Another disincentive is the lack of protection for any woman who comes forward as a victim. Benghazi’s checkpoints are patrolled by untrained vigilantes wielding duct-taped guns. Harassment and assault happen regularly on the city’s main streets, in daylight. Donatella Rovera, Amnesty International’s crisis researcher, points to security concerns expressed by al-Obeidi, who despite a modicum of protection due to international attention “had a well-founded fear of persecution.” In Benghazi, Bugaighis says the women she treats for postrape psychological and physical trauma beg her to keep their identities secret. “For them, the implications of rape are that they may not be able to fit back into society – the fear of this happening to them is what’s keeping them from talking.”

Documented attacks on migrant women, especially those from sub-Saharan Africa, have shed some light on what could be happening to their Libyan counterparts. Rovera says she heard testimony from non-Libyan females “who were subjected to rape and kidnapping and were being held for ransom, and other things that were happening with impunity.” Then al-Obeidi arrived at the Rix Hotel, and the focus “changed. We were now talking about a Libyan national. And that’s an element that we were certainly less aware of before.”(See photos of rebels training in Libya.)

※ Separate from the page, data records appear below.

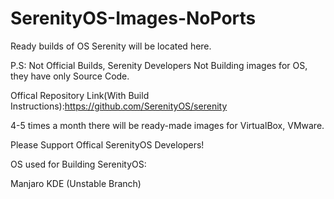 # SerenityOS-Images-NoPorts
Ready builds of OS Serenity will be located here.

P.S: Not Official Builds, Serenity Developers Not Building images for OS, they have only Source Code.


Offical Repository Link(With Build Instructions):https://github.com/SerenityOS/serenity


4-5 times a month there will be ready-made images for VirtualBox, VMware.


Please Support Offical SerenityOS Developers!

OS used for Building SerenityOS:

Manjaro KDE (Unstable Branch)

In light of the ICC’s decision, international attention looks set to grow, as does speculation on the number of victims. So far it is impossible to know, though the ICC said June 9 that the figure was in the hundreds. “The number of rape victims will shock everyone when it comes out,” Dr. Bugaighis says.

But rights workers who have spent substantial time on the ground chasing leads maintain that while they remain aware of the assault rumors, the key objective going forward will be to get Libyan victims to share their stories. In three months in Libya, Rovera didn’t meet one woman who said she had been raped. “Normally the situation is the reverse – you don’t get many people to focus on it in society, but you can get the victims to talk,” she says. “Here everyone’s talking about it, but despite our best efforts, we’ve not been able to meet a single victim.”